A powerful message from a principal dancer: The world needs truth, compassion, and tolerance.
Ellie Rao, a dancer with Shen Yun Performing Arts, says this is what her father courageously stood up for 20 years ago.
Now she’s sharing her story and her efforts to raise awareness about the persecution of faith inside China through her dance.
She witnessed her father being taken away by Chinese authorities multiple times until he was persecuted to death when she was just 4 years old.
Born in China and raised in America, Rao dedicates herself to studying classical Chinese dance and traditional Chinese culture, even while living in the West.
Rao is an award-winning dancer with the New York-based Shen Yun Performing Arts. She started taking dance lessons in high school.
“When I’m performing on stage, I usually just stay calm and focused. There’s a mission behind what we do. Basically, we want to tell the audience that truthfulness, compassion, and tolerance are good,” Rao told NTD host Yuxin.
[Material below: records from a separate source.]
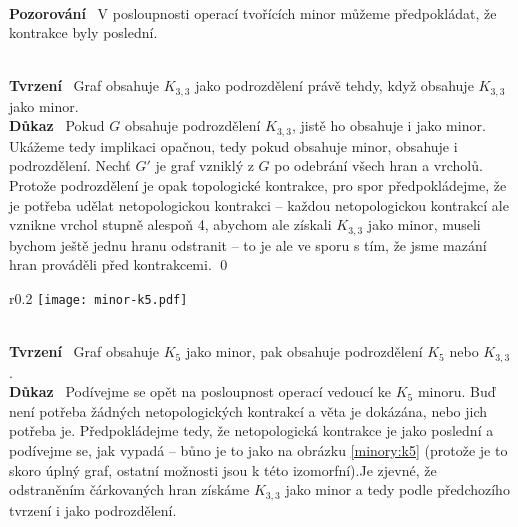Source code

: \documentclass{article}
\renewcommand{\paragraph}[1]{\ \\\smallskip\noindent\textbf{#1}\ }
\begin{document}
\paragraph{Pozorování} V posloupnosti operací tvořících minor můžeme 
předpokládat, že kontrakce byly poslední.

\paragraph{Tvrzení} Graf obsahuje $K_{3,3}$ jako podrozdělení právě tehdy, když 
obsahuje $K_{3,3}$ jako minor.
\paragraph{Důkaz}
Pokud $G$ obsahuje podrozdělení $K_{3,3}$, jistě ho obsahuje i jako minor.  
Ukážeme tedy implikaci opačnou, tedy pokud obsahuje minor, obsahuje i 
podrozdělení. Nechť $G'$ je graf vzniklý z $G$ po odebrání všech hran a vrcholů.  
Protože podrozdělení je opak topologické kontrakce, pro spor předpokládejme, že 
je potřeba udělat netopologickou kontrakci -- každou netopologickou kontrakcí 
ale vznikne vrchol stupně alespoň 4, abychom ale získali $K_{3,3}$ jako minor, 
museli bychom ještě jednu hranu odstranit -- to je ale ve sporu s tím, že jsme 
mazání hran prováděli před kontrakcemi. \qed

\begin{wrapfigure}{r}{0.2\textwidth}
\centering
\texttt{[image: minor-k5.pdf]}
\caption{Minor $K_5$ před poslední kontrakcí}
\label{minory:k5}
\end{wrapfigure}
\paragraph{Tvrzení} Graf obsahuje $K_5$ jako minor, pak obsahuje podrozdělení 
$K_5$ nebo $K_{3,3}$.
\paragraph{Důkaz}
Podívejme se opět na posloupnost operací vedoucí ke $K_5$ minoru. Buď není 
potřeba žádných netopologických kontrakcí a věta je dokázána, nebo jich potřeba 
je. Předpokládejme tedy, že netopologická kontrakce je jako poslední a podívejme 
se, jak vypadá -- bůno je to jako na obrázku \ref{minory:k5} (protože je to 
skoro úplný graf, ostatní možnosti jsou k této izomorfní).Je zjevné, že 
odstraněním čárkovaných hran získáme $K_{3,3}$ jako minor a tedy podle 
předchozího tvrzení i jako podrozdělení.
\end{document}
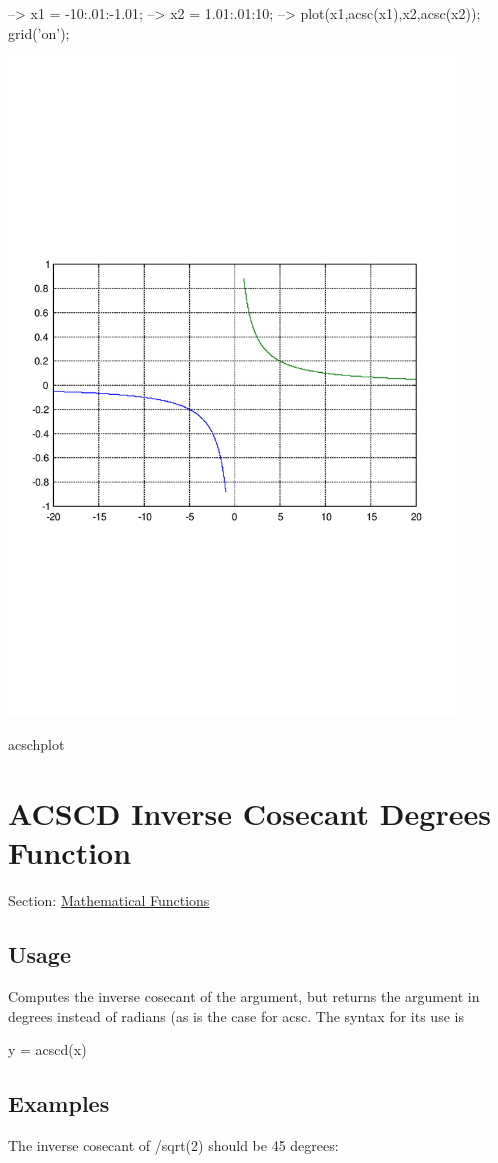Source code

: \begin{DoxyVerbInclude}
--> x1 = -10:.01:-1.01;
--> x2 = 1.01:.01:10;
--> plot(x1,acsc(x1),x2,acsc(x2)); grid('on');
\end{DoxyVerbInclude}


 
\begin{DoxyImage}
\includegraphics[width=12cm]{acschplot}
\caption{acschplot}
\end{DoxyImage}
 \hypertarget{mathfunctions_acscd}{}\section{A\-C\-S\-C\-D Inverse Cosecant Degrees Function}\label{mathfunctions_acscd}
Section\-: \hyperlink{sec_mathfunctions}{Mathematical Functions} \hypertarget{vtkwidgets_vtkxyplotwidget_Usage}{}\subsection{Usage}\label{vtkwidgets_vtkxyplotwidget_Usage}
Computes the inverse cosecant of the argument, but returns the argument in degrees instead of radians (as is the case for {\ttfamily acsc}. The syntax for its use is \begin{DoxyVerb}   y = acscd(x)
\end{DoxyVerb}
 \hypertarget{variables_matrix_Examples}{}\subsection{Examples}\label{variables_matrix_Examples}
The inverse cosecant of {/sqrt(2)} should be 45 degrees\-:


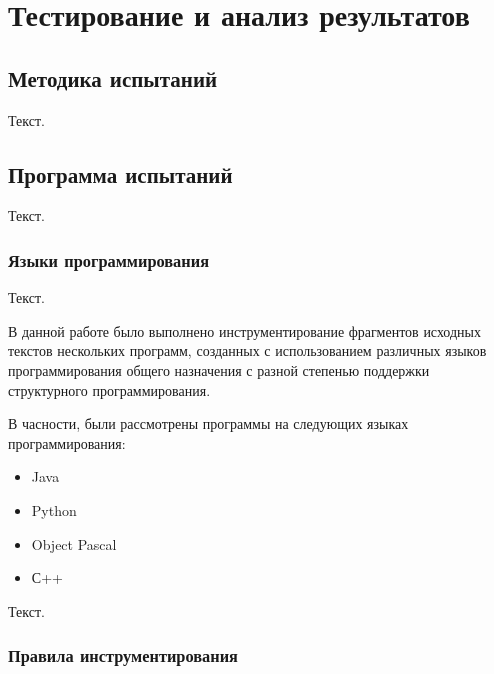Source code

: \chapter{Тестирование и анализ результатов}

\section{Методика испытаний}

Текст.

\section{Программа испытаний}

Текст.

\subsection{Языки программирования}

Текст.

В данной работе было выполнено инструментирование фрагментов исходных текстов нескольких программ, созданных с использованием различных языков программирования общего назначения с разной степенью поддержки структурного программирования.

В часности, были рассмотрены программы на следующих языках программирования:
\begin{itemize}
  \item Java
  \item Python
  \item Object Pascal
  \item С++
\end{itemize}

Текст.

\subsection{Правила инструментирования}

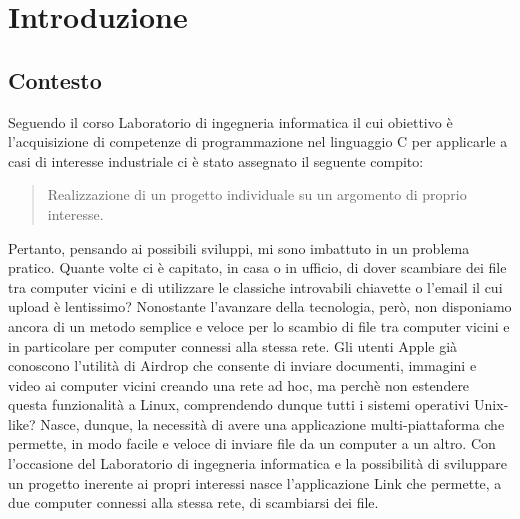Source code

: \documentclass[11pt,fleqn]{book} %
\begin{document}

\pagestyle{empty} %

\tableofcontents %


\pagestyle{fancy} %



\chapter{Introduzione}

\section{Contesto}

Seguendo il corso Laboratorio di ingegneria informatica il cui obiettivo è l'acquisizione di competenze di programmazione nel linguaggio C per applicarle a casi di interesse industriale ci è stato assegnato il seguente compito:

\begin{quote}
Realizzazione di un progetto individuale su un argomento di proprio interesse.
\end{quote}

Pertanto, pensando ai possibili sviluppi, mi sono imbattuto in un problema pratico.
Quante volte ci è capitato, in casa o in ufficio, di dover scambiare dei file tra computer vicini e di utilizzare le classiche introvabili chiavette o l'email il cui upload è lentissimo?
Nonostante l'avanzare della tecnologia, però, non disponiamo ancora di un metodo semplice e veloce per lo scambio di file tra computer vicini e in particolare per computer connessi alla stessa rete.
Gli utenti Apple già conoscono l'utilità di Airdrop che consente di inviare documenti, immagini e video ai computer vicini creando una rete ad hoc, ma perchè non estendere questa funzionalità a Linux, comprendendo dunque tutti i sistemi operativi Unix-like?
Nasce, dunque, la necessità di avere una applicazione multi-piattaforma che permette, in modo facile e veloce di inviare file da un computer a un altro.
Con l'occasione del Laboratorio di ingegneria informatica e la possibilità di sviluppare un progetto inerente ai propri interessi nasce l'applicazione Link che permette, a due computer connessi alla stessa rete, di scambiarsi dei file.
\end{document}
Rao’s whole family believes in a spiritual discipline called Falun Gong. The system teaches the three principles of truthfulness, compassion, and tolerance.
It grew into great popularity in China, with many reporting better health and a calmer state of mind.
But fearing its growth, the Chinese communist regime’s then-top leader outlawed the practice in 1999.
Rao’s parents went to Beijing to appeal against the ban at the time, but little did they know the ban would become a brutal nationwide suppression campaign.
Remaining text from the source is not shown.